Sorunlar arasında öncelikm hakkına sahip olanlara haklarını vermeyenler direkler arasında yuvarlanıp bataklığa düşerler. Sebeplerle sebep olanlar, koşullarla koşul olanlar arasındaki ilişkileri kurmadan aciz olanlar ve burunlarının doğrusuna gidenler direkler arasındaki ırmakta boğulup giderler. Belirli veya kesin olmayanları, belirli veya kesin kabul edenlerin düşünce dürüstlüklerini sorgulamaktan kaçanların gözleri kör olduğundan direklere çarpıp yere düşerler. Kesinlikli veya olasılıklı, yeri ve zamanı belli olmayan belirsiz konular arasında bağlayıcılık ilişkilerinin sağlamlığına dikkat etmeden hareket edenler zaman direğinde can vermektedirler. Emir ve yasaklardaki bağlayıcı yaptırımları ortadan kaldırmak isteyenler direkleri de birbirine karıştırmakta ve mevcut düzeni yeniden kurdularını sanmaktadırlar.
Zamanın direkleri arasında bulunduğumuz sırada kirli sislere bulaştırılmak istenen milli bilinç ve vicdanımızı çekip alarak temizlemek ihtiyacı duyduk. Milli bilinç ve vicdanımızı sarsıp silkeleyerek uyandıracak perde perde açılp çınlayan toplumsal seslenişlere ihtiyacımız olduğunu anladık. Milli bilincimizin vicdan terazisiyle kurduğu ilişkilerdeki niyetlerin halis olduğunu gördük kirli sislere bulandırılmak istenen bilinçlerde vicdanları ürpertecek niyetler bulunduğunu üzüntüyle tespit ettik. Dumanlı, uykulu gözlerle ve uyuşuk bilinçle aynaya bakan milli vicdanın tepkisizleştiğini farkettik. Hatta alaycı kahkaha ve gülüşlerin niyetlerini anladığımızda öfkelendik. Milli bilinç ve vicdanımızın uyandırılarak kendi amaçlarıyla ilgili düşüncelerini bir kenara çekerek kulaklarını çekmesini ve sorgulama alışkanlığı kazandırılması konusunda görüş birliğine vardık.
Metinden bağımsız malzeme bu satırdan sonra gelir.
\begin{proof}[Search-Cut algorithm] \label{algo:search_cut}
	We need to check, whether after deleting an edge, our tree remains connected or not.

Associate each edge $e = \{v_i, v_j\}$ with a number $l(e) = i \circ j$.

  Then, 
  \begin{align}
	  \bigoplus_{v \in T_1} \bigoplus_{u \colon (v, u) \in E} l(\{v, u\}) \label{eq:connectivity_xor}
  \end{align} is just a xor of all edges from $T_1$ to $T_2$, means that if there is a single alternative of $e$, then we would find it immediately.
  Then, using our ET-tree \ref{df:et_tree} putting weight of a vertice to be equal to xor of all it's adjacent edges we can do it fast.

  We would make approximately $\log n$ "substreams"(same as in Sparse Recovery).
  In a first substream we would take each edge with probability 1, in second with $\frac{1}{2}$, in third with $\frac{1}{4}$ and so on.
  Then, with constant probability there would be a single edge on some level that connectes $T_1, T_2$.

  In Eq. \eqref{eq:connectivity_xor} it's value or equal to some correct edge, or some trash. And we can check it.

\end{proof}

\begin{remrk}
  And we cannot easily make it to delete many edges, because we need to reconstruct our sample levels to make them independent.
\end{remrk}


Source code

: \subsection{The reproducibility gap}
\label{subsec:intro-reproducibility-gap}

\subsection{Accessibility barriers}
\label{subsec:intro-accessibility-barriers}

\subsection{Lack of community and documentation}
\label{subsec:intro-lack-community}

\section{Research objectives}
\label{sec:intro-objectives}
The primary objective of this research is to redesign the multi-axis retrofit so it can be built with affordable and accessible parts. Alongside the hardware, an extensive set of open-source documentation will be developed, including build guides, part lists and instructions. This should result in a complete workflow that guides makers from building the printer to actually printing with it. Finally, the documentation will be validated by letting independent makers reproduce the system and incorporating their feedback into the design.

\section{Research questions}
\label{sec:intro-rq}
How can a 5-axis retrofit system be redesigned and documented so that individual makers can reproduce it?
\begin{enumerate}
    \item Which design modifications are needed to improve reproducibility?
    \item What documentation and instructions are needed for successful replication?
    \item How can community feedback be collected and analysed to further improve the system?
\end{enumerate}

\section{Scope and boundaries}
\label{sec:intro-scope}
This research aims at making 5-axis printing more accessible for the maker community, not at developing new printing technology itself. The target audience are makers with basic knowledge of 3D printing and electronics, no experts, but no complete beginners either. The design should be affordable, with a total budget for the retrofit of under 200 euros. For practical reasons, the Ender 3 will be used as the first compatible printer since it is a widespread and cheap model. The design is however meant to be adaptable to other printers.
Milli bilinç ve vicdanımız kendi içinde gizlenmiş gül fidanını suladığı taktirde bütün çıkmazlarden kurtulabilir. Bunun için milli kültürümüzü hırpalayıp zamanın direkleri arasında temellerini yıkmak isteyenlere ödün vermemesi gerekir. Bilgi çağının bilgi çığları altında kalıp uçurumlara düşmemesi için tanlış bilgileri doğrulama çabasından mutlaka vazgeçmesi gerektiği onun belleğine iyice kazınmalıdır. Eksik bilgiler tamamlanabilir fakat yanlış bilginin tamamlanmaya çalışılması saçmalığın daniskasıdır. Milli kültürümüz kurnazlık külahı giymiş kültürlerle olan ilişkilerinde kafasına tokmak gibi inen sözlerle ve davranışlarla kendisine getirilmelidir. Bencillik ve çıkar beşiğinde yatırılıp büyütülmüş bebeklerden iyilik beklememesi konusunda kulağına kar suyu kaçırılmalıdır. Bilgi gölgelerini taşlayanlarla bilgi fidanlarını sulayanları görüp ayırabilmesi için mutlaka göz doktoruna muayene ettirilmesi gerekmektedir. Çünkü milli bilinç ve vicdanımızın içeriği ve niteliği zaman direklerini sarsıp sallayabilecek güce sahiptir. Yeter ki kendine güvenebilsin.